La hija de Alberto Fujimori juró este martes como presidenta del Perú para el período 2026-2031, convirtiéndose en la primera mujer que llega al cargo por voto popular en ese país.
En su discurso ante el Congreso, Fujimori describió la situación que encontró: "Un Estado debilitado por la corrupción, donde las instituciones dejaron de servir a los ciudadanos". Prometió aplicar "método, disciplina, trabajo y una ruta clara" para gobernar una nación que tuvo nueve presidentes en la última década.

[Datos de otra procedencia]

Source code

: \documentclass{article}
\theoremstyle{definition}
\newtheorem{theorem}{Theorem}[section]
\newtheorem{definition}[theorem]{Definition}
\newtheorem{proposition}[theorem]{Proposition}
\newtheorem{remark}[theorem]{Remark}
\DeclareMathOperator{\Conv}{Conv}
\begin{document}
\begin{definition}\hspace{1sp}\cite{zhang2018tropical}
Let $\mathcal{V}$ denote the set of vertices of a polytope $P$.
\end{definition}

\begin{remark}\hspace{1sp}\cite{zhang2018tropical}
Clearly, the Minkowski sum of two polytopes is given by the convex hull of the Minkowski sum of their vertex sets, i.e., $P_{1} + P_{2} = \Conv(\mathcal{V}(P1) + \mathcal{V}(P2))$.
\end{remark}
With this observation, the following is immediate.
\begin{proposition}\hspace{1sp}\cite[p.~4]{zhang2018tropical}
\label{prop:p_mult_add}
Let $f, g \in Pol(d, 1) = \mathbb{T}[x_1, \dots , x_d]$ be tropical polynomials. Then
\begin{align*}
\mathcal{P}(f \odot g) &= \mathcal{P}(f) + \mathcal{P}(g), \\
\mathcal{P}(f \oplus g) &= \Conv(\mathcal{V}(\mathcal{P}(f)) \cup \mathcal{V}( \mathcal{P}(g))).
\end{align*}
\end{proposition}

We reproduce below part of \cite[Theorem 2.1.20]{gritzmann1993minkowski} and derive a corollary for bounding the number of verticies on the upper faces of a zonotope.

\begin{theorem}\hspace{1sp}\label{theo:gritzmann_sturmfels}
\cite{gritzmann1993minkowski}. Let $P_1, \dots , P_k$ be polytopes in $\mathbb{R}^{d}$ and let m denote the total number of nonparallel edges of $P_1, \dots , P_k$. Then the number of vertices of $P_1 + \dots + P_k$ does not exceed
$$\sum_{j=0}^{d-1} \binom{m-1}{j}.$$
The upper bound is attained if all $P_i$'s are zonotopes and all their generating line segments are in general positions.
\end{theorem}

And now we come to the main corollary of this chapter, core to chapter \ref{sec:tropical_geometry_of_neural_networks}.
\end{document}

La nueva mandataria hizo énfasis en la seguridad y la lucha contra el crimen organizado. Anunció que las Fuerzas Armadas asumirán temporalmente el liderazgo de operaciones de seguridad en zonas donde el narcotráfico, la minería ilegal y el sicariato han controlado territorios. "Vamos a recuperar cada barrio, cada carretera y cada espacio público para las familias peruanas", aseguró.

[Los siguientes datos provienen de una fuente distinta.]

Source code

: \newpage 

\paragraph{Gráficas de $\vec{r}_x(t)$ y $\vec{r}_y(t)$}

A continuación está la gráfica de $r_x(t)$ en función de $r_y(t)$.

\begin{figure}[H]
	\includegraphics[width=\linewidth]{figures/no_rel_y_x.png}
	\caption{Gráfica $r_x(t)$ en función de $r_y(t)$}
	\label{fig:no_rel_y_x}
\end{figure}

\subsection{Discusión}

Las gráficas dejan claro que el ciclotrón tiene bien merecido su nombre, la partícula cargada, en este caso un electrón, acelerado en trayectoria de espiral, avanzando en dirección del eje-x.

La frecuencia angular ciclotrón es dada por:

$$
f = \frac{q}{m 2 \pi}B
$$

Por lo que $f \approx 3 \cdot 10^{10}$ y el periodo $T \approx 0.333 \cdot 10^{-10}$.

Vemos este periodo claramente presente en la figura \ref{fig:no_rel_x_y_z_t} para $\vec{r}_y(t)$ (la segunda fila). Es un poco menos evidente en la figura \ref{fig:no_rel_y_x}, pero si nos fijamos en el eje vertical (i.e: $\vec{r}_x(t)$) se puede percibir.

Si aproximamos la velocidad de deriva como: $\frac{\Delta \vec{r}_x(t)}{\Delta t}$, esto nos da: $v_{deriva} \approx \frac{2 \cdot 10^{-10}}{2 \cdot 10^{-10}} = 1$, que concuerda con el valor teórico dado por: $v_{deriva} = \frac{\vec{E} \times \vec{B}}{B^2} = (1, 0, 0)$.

También advirtió que no solo perseguirá al delincuente común: "Iremos tras las mafias nacionales e internacionales que financian la extorsión, el sicariato, el narcotráfico y la minería ilegal". Añadió que reforzarán los sistemas de inteligencia para desarticular esas estructuras desde sus líderes y cadenas económicas, y prometió tolerancia cero con agentes de la Policía que caigan en delito.

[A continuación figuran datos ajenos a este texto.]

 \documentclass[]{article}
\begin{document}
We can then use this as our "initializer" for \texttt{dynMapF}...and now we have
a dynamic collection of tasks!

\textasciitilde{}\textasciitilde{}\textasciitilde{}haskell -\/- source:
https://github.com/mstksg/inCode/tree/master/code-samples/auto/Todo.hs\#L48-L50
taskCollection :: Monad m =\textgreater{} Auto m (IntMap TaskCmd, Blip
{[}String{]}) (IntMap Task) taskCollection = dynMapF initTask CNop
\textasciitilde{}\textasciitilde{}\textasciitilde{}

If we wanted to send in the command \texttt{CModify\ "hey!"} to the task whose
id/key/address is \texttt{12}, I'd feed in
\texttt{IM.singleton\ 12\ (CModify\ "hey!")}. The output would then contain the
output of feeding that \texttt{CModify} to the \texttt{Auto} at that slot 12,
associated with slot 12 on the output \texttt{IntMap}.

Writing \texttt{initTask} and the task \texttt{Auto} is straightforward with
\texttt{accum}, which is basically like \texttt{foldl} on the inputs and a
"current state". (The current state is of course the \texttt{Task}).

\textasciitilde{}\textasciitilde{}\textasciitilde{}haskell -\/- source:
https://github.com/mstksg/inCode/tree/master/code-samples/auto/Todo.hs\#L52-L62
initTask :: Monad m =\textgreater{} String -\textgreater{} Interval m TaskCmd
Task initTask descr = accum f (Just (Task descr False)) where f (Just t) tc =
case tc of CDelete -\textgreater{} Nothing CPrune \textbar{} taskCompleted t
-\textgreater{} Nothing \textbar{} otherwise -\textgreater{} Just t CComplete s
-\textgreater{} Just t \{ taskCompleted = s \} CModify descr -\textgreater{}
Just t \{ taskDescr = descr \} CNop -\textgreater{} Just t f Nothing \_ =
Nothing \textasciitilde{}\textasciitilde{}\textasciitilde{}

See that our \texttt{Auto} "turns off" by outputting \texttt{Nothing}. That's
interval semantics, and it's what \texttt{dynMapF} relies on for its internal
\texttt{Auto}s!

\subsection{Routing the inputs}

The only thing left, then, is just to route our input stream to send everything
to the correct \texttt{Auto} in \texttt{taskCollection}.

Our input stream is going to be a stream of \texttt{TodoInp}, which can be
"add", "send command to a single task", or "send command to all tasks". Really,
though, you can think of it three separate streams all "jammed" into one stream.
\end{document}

Convocó además a la unidad nacional, pidiendo dejar de lado las diferencias políticas para avanzar juntos.
A la ceremonia asistieron diez jefes de Estado, entre ellos Javier Milei (Argentina), Felipe VI (España), Daniel Noboa (Ecuador), Yamandú Orsi (Uruguay) y Santiago Peña (Paraguay), además de representantes de China, Estados Unidos, Japón y Corea.